▶ **What you will do**
Repeat the entries below exactly, pictures excluded.

(Stored data)

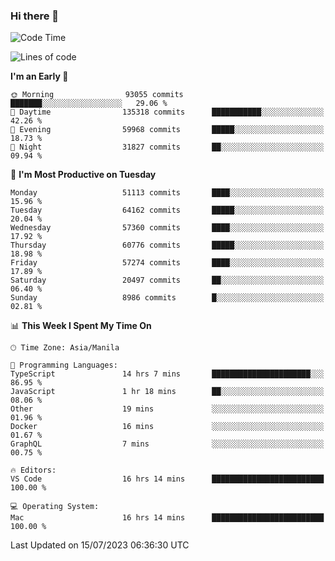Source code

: ### Hi there 👋

<!--START_SECTION:waka-->
![Code Time](http://img.shields.io/badge/Code%20Time-4%2C162%20hrs%2029%20mins-blue)

![Lines of code](https://img.shields.io/badge/From%20Hello%20World%20I%27ve%20Written-116.0%20million%20lines%20of%20code-blue)

**I'm an Early 🐤** 

```text
🌞 Morning                93055 commits       ███████░░░░░░░░░░░░░░░░░░   29.06 % 
🌆 Daytime                135318 commits      ███████████░░░░░░░░░░░░░░   42.26 % 
🌃 Evening                59968 commits       █████░░░░░░░░░░░░░░░░░░░░   18.73 % 
🌙 Night                  31827 commits       ██░░░░░░░░░░░░░░░░░░░░░░░   09.94 % 
```
📅 **I'm Most Productive on Tuesday** 

```text
Monday                   51113 commits       ████░░░░░░░░░░░░░░░░░░░░░   15.96 % 
Tuesday                  64162 commits       █████░░░░░░░░░░░░░░░░░░░░   20.04 % 
Wednesday                57360 commits       ████░░░░░░░░░░░░░░░░░░░░░   17.92 % 
Thursday                 60776 commits       █████░░░░░░░░░░░░░░░░░░░░   18.98 % 
Friday                   57274 commits       ████░░░░░░░░░░░░░░░░░░░░░   17.89 % 
Saturday                 20497 commits       ██░░░░░░░░░░░░░░░░░░░░░░░   06.40 % 
Sunday                   8986 commits        █░░░░░░░░░░░░░░░░░░░░░░░░   02.81 % 
```


📊 **This Week I Spent My Time On** 

```text
🕑︎ Time Zone: Asia/Manila

💬 Programming Languages: 
TypeScript               14 hrs 7 mins       ██████████████████████░░░   86.95 % 
JavaScript               1 hr 18 mins        ██░░░░░░░░░░░░░░░░░░░░░░░   08.06 % 
Other                    19 mins             ░░░░░░░░░░░░░░░░░░░░░░░░░   01.96 % 
Docker                   16 mins             ░░░░░░░░░░░░░░░░░░░░░░░░░   01.67 % 
GraphQL                  7 mins              ░░░░░░░░░░░░░░░░░░░░░░░░░   00.75 % 

🔥 Editors: 
VS Code                  16 hrs 14 mins      █████████████████████████   100.00 % 

💻 Operating System: 
Mac                      16 hrs 14 mins      █████████████████████████   100.00 % 
```


 Last Updated on 15/07/2023 06:36:30 UTC
<!--END_SECTION:waka-->


<!--
**rad182/rad182** is a ✨ _special_ ✨ repository because its `README.md` (this file) appears on your GitHub profile.

Here are some ideas to get you started:

- 🔭 I’m currently working on ...
- 🌱 I’m currently learning ...
- 👯 I’m looking to collaborate on ...
- 🤔 I’m looking for help with ...
- 💬 Ask me about ...
- 📫 How to reach me: ...
- 😄 Pronouns: ...
- ⚡ Fun fact: ...
-->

▶ **Written solution**
Source code

: ### Hi there 👋

<!--START_SECTION:waka-->
![Code Time](http://img.shields.io/badge/Code%20Time-4%2C162%20hrs%2029%20mins-blue)

![Lines of code](https://img.shields.io/badge/From%20Hello%20World%20I%27ve%20Written-116.0%20million%20lines%20of%20code-blue)

**I'm an Early 🐤** 

```text
🌞 Morning                93055 commits       ███████░░░░░░░░░░░░░░░░░░   29.06 % 
🌆 Daytime                135318 commits      ███████████░░░░░░░░░░░░░░   42.26 % 
🌃 Evening                59968 commits       █████░░░░░░░░░░░░░░░░░░░░   18.73 % 
🌙 Night                  31827 commits       ██░░░░░░░░░░░░░░░░░░░░░░░   09.94 % 
```
📅 **I'm Most Productive on Tuesday** 

```text
Monday                   51113 commits       ████░░░░░░░░░░░░░░░░░░░░░   15.96 % 
Tuesday                  64162 commits       █████░░░░░░░░░░░░░░░░░░░░   20.04 % 
Wednesday                57360 commits       ████░░░░░░░░░░░░░░░░░░░░░   17.92 % 
Thursday                 60776 commits       █████░░░░░░░░░░░░░░░░░░░░   18.98 % 
Friday                   57274 commits       ████░░░░░░░░░░░░░░░░░░░░░   17.89 % 
Saturday                 20497 commits       ██░░░░░░░░░░░░░░░░░░░░░░░   06.40 % 
Sunday                   8986 commits        █░░░░░░░░░░░░░░░░░░░░░░░░   02.81 % 
```


📊 **This Week I Spent My Time On** 

```text
🕑︎ Time Zone: Asia/Manila

💬 Programming Languages: 
TypeScript               14 hrs 7 mins       ██████████████████████░░░   86.95 % 
JavaScript               1 hr 18 mins        ██░░░░░░░░░░░░░░░░░░░░░░░   08.06 % 
Other                    19 mins             ░░░░░░░░░░░░░░░░░░░░░░░░░   01.96 % 
Docker                   16 mins             ░░░░░░░░░░░░░░░░░░░░░░░░░   01.67 % 
GraphQL                  7 mins              ░░░░░░░░░░░░░░░░░░░░░░░░░   00.75 % 

🔥 Editors: 
VS Code                  16 hrs 14 mins      █████████████████████████   100.00 % 

💻 Operating System: 
Mac                      16 hrs 14 mins      █████████████████████████   100.00 % 
```


 Last Updated on 15/07/2023 06:36:30 UTC
<!--END_SECTION:waka-->


<!--
**rad182/rad182** is a ✨ _special_ ✨ repository because its `README.md` (this file) appears on your GitHub profile.

Here are some ideas to get you started:

- 🔭 I’m currently working on ...
- 🌱 I’m currently learning ...
- 👯 I’m looking to collaborate on ...
- 🤔 I’m looking for help with ...
- 💬 Ask me about ...
- 📫 How to reach me: ...
- 😄 Pronouns: ...
- ⚡ Fun fact: ...
-->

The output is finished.